= WORK INSTRUCTIONS =
Each line shown below should be copied exactly.

= INFORMATION PROVIDED =

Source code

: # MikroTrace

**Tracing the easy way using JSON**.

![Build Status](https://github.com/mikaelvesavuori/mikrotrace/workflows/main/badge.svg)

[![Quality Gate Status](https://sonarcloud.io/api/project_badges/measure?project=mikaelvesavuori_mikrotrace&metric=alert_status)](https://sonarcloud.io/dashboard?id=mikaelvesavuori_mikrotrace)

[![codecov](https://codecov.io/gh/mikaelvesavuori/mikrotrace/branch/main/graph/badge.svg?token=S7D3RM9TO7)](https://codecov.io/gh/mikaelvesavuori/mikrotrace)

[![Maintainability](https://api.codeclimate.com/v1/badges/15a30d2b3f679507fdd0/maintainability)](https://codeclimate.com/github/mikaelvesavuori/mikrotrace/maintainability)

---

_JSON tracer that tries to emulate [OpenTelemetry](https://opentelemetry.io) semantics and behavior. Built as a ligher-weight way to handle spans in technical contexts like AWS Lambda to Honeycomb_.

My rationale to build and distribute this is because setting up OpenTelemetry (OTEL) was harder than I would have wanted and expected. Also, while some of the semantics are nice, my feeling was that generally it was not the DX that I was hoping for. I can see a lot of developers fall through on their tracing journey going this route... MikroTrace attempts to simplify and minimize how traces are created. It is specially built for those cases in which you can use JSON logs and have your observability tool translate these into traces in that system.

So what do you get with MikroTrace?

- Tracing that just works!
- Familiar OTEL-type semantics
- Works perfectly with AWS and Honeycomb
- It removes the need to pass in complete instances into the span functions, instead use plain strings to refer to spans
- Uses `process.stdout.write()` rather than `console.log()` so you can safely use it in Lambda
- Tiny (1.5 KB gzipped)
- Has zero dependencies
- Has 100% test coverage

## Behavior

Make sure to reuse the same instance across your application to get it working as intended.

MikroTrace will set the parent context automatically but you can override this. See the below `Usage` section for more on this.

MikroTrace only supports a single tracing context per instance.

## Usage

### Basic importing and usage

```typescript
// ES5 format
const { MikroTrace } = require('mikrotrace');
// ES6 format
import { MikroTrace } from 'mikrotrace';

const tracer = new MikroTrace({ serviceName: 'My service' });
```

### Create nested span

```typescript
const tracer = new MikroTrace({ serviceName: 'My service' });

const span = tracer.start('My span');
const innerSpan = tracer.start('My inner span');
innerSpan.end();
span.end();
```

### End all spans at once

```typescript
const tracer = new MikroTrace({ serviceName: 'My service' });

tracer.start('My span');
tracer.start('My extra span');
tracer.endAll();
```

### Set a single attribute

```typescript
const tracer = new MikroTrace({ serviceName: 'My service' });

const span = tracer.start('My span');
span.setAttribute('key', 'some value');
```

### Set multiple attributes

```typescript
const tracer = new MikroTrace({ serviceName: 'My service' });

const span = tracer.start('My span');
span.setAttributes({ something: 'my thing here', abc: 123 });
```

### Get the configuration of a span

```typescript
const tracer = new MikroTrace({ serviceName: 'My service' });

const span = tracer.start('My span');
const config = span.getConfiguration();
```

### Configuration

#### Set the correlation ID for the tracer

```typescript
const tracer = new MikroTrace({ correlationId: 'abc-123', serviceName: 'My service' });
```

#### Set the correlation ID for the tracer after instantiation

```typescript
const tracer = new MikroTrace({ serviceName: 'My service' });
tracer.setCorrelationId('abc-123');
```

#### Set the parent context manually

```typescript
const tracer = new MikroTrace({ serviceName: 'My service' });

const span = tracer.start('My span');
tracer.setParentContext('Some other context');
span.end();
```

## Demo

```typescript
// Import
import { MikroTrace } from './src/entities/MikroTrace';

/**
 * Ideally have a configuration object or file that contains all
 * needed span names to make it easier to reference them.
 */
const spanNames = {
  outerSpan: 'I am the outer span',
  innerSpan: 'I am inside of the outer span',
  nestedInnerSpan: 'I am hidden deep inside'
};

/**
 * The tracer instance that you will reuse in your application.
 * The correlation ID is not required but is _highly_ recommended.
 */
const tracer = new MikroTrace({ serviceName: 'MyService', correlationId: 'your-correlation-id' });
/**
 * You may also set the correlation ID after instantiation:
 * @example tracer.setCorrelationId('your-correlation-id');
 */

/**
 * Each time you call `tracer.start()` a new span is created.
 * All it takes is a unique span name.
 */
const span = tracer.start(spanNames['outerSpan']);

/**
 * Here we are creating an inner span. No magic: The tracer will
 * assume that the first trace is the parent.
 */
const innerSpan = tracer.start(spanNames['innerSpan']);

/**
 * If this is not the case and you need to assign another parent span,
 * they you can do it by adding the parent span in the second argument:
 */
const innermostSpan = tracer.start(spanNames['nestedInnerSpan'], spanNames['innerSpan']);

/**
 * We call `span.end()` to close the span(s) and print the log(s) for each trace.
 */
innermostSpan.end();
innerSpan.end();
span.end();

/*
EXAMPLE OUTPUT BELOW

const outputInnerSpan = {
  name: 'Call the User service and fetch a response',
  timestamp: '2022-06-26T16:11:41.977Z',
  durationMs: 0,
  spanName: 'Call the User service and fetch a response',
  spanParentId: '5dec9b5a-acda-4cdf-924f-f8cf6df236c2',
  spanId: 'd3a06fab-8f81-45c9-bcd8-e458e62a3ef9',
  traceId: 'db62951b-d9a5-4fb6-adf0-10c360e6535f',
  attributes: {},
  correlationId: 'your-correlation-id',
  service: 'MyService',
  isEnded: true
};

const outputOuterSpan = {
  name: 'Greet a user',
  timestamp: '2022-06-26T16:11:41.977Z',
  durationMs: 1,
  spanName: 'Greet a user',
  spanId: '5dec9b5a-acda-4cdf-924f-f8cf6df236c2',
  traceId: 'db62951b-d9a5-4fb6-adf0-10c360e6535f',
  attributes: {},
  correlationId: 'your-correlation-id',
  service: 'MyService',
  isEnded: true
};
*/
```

= FINISHED EXERCISE =
Source code

: # MikroTrace

**Tracing the easy way using JSON**.

![Build Status](https://github.com/mikaelvesavuori/mikrotrace/workflows/main/badge.svg)

[![Quality Gate Status](https://sonarcloud.io/api/project_badges/measure?project=mikaelvesavuori_mikrotrace&metric=alert_status)](https://sonarcloud.io/dashboard?id=mikaelvesavuori_mikrotrace)

[![codecov](https://codecov.io/gh/mikaelvesavuori/mikrotrace/branch/main/graph/badge.svg?token=S7D3RM9TO7)](https://codecov.io/gh/mikaelvesavuori/mikrotrace)

[![Maintainability](https://api.codeclimate.com/v1/badges/15a30d2b3f679507fdd0/maintainability)](https://codeclimate.com/github/mikaelvesavuori/mikrotrace/maintainability)

---

_JSON tracer that tries to emulate [OpenTelemetry](https://opentelemetry.io) semantics and behavior. Built as a ligher-weight way to handle spans in technical contexts like AWS Lambda to Honeycomb_.

My rationale to build and distribute this is because setting up OpenTelemetry (OTEL) was harder than I would have wanted and expected. Also, while some of the semantics are nice, my feeling was that generally it was not the DX that I was hoping for. I can see a lot of developers fall through on their tracing journey going this route... MikroTrace attempts to simplify and minimize how traces are created. It is specially built for those cases in which you can use JSON logs and have your observability tool translate these into traces in that system.

So what do you get with MikroTrace?

- Tracing that just works!
- Familiar OTEL-type semantics
- Works perfectly with AWS and Honeycomb
- It removes the need to pass in complete instances into the span functions, instead use plain strings to refer to spans
- Uses `process.stdout.write()` rather than `console.log()` so you can safely use it in Lambda
- Tiny (1.5 KB gzipped)
- Has zero dependencies
- Has 100% test coverage

## Behavior

Make sure to reuse the same instance across your application to get it working as intended.

MikroTrace will set the parent context automatically but you can override this. See the below `Usage` section for more on this.

MikroTrace only supports a single tracing context per instance.

## Usage

### Basic importing and usage

```typescript
// ES5 format
const { MikroTrace } = require('mikrotrace');
// ES6 format
import { MikroTrace } from 'mikrotrace';

const tracer = new MikroTrace({ serviceName: 'My service' });
```

### Create nested span

```typescript
const tracer = new MikroTrace({ serviceName: 'My service' });

const span = tracer.start('My span');
const innerSpan = tracer.start('My inner span');
innerSpan.end();
span.end();
```

### End all spans at once

```typescript
const tracer = new MikroTrace({ serviceName: 'My service' });

tracer.start('My span');
tracer.start('My extra span');
tracer.endAll();
```

### Set a single attribute

```typescript
const tracer = new MikroTrace({ serviceName: 'My service' });

const span = tracer.start('My span');
span.setAttribute('key', 'some value');
```

### Set multiple attributes

```typescript
const tracer = new MikroTrace({ serviceName: 'My service' });

const span = tracer.start('My span');
span.setAttributes({ something: 'my thing here', abc: 123 });
```

### Get the configuration of a span

```typescript
const tracer = new MikroTrace({ serviceName: 'My service' });

const span = tracer.start('My span');
const config = span.getConfiguration();
```

### Configuration

#### Set the correlation ID for the tracer

```typescript
const tracer = new MikroTrace({ correlationId: 'abc-123', serviceName: 'My service' });
```

#### Set the correlation ID for the tracer after instantiation

```typescript
const tracer = new MikroTrace({ serviceName: 'My service' });
tracer.setCorrelationId('abc-123');
```

#### Set the parent context manually

```typescript
const tracer = new MikroTrace({ serviceName: 'My service' });

const span = tracer.start('My span');
tracer.setParentContext('Some other context');
span.end();
```

## Demo

```typescript
// Import
import { MikroTrace } from './src/entities/MikroTrace';

/**
 * Ideally have a configuration object or file that contains all
 * needed span names to make it easier to reference them.
 */
const spanNames = {
  outerSpan: 'I am the outer span',
  innerSpan: 'I am inside of the outer span',
  nestedInnerSpan: 'I am hidden deep inside'
};

/**
 * The tracer instance that you will reuse in your application.
 * The correlation ID is not required but is _highly_ recommended.
 */
const tracer = new MikroTrace({ serviceName: 'MyService', correlationId: 'your-correlation-id' });
/**
 * You may also set the correlation ID after instantiation:
 * @example tracer.setCorrelationId('your-correlation-id');
 */

/**
 * Each time you call `tracer.start()` a new span is created.
 * All it takes is a unique span name.
 */
const span = tracer.start(spanNames['outerSpan']);

/**
 * Here we are creating an inner span. No magic: The tracer will
 * assume that the first trace is the parent.
 */
const innerSpan = tracer.start(spanNames['innerSpan']);

/**
 * If this is not the case and you need to assign another parent span,
 * they you can do it by adding the parent span in the second argument:
 */
const innermostSpan = tracer.start(spanNames['nestedInnerSpan'], spanNames['innerSpan']);

/**
 * We call `span.end()` to close the span(s) and print the log(s) for each trace.
 */
innermostSpan.end();
innerSpan.end();
span.end();

/*
EXAMPLE OUTPUT BELOW

const outputInnerSpan = {
  name: 'Call the User service and fetch a response',
  timestamp: '2022-06-26T16:11:41.977Z',
  durationMs: 0,
  spanName: 'Call the User service and fetch a response',
  spanParentId: '5dec9b5a-acda-4cdf-924f-f8cf6df236c2',
  spanId: 'd3a06fab-8f81-45c9-bcd8-e458e62a3ef9',
  traceId: 'db62951b-d9a5-4fb6-adf0-10c360e6535f',
  attributes: {},
  correlationId: 'your-correlation-id',
  service: 'MyService',
  isEnded: true
};

const outputOuterSpan = {
  name: 'Greet a user',
  timestamp: '2022-06-26T16:11:41.977Z',
  durationMs: 1,
  spanName: 'Greet a user',
  spanId: '5dec9b5a-acda-4cdf-924f-f8cf6df236c2',
  traceId: 'db62951b-d9a5-4fb6-adf0-10c360e6535f',
  attributes: {},
  correlationId: 'your-correlation-id',
  service: 'MyService',
  isEnded: true
};
*/
```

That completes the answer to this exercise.